Eadwig dans une généalogie royale du XIIIe siècle.
Titre
Roi d'Angleterre
Prédécesseur Eadred
Successeur Edgar
Biographie
Dynastie Maison de Wessex
Date de naissance vers 940-941
Date de décès
Lieu de décès Gloucester
Père Edmond Ier
Mère Ælfgifu de Shaftesbury
Conjoint Ælfgifu

Biographie

Famille et avènement

Eadwig est le fils aîné du roi Edmond par sa première femme Ælfgifu de Shaftesbury (morte en 944). Il a un frère cadet, Edgar, né en 943. À la mort de leur père, en 946, c'est leur oncle Eadred qui monte sur le trône d'Angleterre, probablement en raison du jeune âge des fils d'Edmond.

Eadred meurt le et Eadwig lui succède. Il est couronné au début de l'année 956, peut-être le . Ce couronnement se déroule vraisemblablement à Kingston upon Thames[1].

Un début de règne troublé

L'incident relaté dans la Vita S. Dunstani vu par le peintre britannique William Hamilton en 1793.

Le nouveau roi ne tarde pas à se brouiller avec les conseillers de son oncle, et notamment avec l'abbé de Glastonbury Dunstan. Selon la Vita S. Dunstani, une hagiographie de Dunstan rédigée vers l'an 1000 par un moine uniquement connu sous le nom de « B. », la brouille entre les deux hommes serait due à un incident survenu le jour du couronnement d'Eadwig. Après la cérémonie, le roi aurait quitté le banquet pour aller prendre du bon temps avec une mère et sa fille. Choqué, l'archevêque Oda de Cantorbéry aurait envoyé Dunstan et l'évêque Cynesige de Lichfield morigéner le jeune roi et le ramener de force au banquet. Que cet événement ait réellement eu lieu ou qu'il ne s'agisse que d'une invention de l'hagiographe visant à discréditer Eadwig, Dunstan s'exile peu après en Flandre et Cynesige semble être tombé en disgrâce, n'apparaissant que rarement comme témoin sur les chartes du nouveau roi[2].
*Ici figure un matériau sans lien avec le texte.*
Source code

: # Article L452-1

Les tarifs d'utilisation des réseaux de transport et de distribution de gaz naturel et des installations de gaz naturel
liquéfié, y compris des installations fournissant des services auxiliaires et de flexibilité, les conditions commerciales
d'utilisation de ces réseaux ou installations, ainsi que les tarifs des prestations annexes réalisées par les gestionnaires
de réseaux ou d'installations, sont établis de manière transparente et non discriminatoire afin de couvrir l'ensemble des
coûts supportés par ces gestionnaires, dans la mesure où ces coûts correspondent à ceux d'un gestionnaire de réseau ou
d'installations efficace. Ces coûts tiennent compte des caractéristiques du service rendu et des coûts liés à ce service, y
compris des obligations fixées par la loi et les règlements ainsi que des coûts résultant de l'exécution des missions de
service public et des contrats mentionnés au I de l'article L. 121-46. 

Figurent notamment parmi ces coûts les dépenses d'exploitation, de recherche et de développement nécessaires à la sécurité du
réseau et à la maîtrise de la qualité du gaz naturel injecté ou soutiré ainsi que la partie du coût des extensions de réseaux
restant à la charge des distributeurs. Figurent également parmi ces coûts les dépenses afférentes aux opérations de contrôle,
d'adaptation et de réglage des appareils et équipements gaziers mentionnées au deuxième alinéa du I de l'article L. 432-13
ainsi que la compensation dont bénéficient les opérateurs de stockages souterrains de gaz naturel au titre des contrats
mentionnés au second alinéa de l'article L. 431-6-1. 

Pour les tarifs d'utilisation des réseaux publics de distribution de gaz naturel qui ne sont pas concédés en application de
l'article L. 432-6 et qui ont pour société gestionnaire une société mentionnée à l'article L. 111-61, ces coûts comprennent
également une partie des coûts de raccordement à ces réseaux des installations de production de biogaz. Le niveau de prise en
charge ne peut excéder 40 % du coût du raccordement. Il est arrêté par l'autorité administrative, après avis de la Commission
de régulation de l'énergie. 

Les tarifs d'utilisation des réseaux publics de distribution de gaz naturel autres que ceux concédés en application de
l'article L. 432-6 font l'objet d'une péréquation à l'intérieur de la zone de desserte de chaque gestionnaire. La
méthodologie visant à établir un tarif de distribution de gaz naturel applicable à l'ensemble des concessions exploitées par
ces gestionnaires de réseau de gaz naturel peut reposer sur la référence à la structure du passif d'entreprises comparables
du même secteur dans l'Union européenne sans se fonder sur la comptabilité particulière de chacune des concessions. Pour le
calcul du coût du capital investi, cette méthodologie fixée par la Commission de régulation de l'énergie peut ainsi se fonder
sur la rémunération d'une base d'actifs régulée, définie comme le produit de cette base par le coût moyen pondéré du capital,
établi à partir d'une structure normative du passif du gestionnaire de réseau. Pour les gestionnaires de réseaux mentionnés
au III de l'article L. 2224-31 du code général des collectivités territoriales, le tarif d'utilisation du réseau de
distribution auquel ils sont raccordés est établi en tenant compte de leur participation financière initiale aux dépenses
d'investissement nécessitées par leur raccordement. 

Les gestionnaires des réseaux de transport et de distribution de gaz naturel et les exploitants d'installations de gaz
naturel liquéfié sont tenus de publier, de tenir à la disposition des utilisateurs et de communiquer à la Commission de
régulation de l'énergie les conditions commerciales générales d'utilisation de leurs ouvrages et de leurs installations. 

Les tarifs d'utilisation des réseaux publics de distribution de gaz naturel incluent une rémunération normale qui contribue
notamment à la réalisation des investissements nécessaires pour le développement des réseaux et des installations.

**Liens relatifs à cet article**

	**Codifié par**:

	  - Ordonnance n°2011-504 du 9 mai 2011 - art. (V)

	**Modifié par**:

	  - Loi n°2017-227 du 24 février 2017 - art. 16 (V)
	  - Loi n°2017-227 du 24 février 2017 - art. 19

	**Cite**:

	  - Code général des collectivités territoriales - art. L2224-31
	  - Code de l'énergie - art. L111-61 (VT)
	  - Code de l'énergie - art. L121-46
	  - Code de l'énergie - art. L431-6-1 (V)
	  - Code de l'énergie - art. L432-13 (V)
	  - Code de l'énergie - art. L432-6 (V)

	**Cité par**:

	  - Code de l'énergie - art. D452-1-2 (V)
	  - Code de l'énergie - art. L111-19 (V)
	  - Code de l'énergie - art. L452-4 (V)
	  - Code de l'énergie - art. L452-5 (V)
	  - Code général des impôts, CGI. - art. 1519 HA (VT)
Eadwig épouse à une date inconnue Ælfgifu, fille d'Æthelgifu, qui sont la mère et la fille de l'anecdote rapportée par « B. ». L'origine d'Ælfgifu n'est pas claire, mais elle semble être la sœur de l'historien Æthelweard, lequel affirme descendre du roi Æthelred de Wessex. Æthelweard dépeint d'ailleurs le règne d'Eadwig sous un jour positif dans son Chronicon : c'est lui qui rapporte son surnom de « Pankali », dû à sa grande beauté[3],[4]. Une autre hypothèse fait d'Ælfgifu une descendante de l'ealdorman Æthelfrith de Mercie, qui pourrait être le mari d'une nièce par alliance du roi Alfred le Grand.

Une charte de 956 du roi « Eadwig rex Deo fauente Anglorum » (S 594).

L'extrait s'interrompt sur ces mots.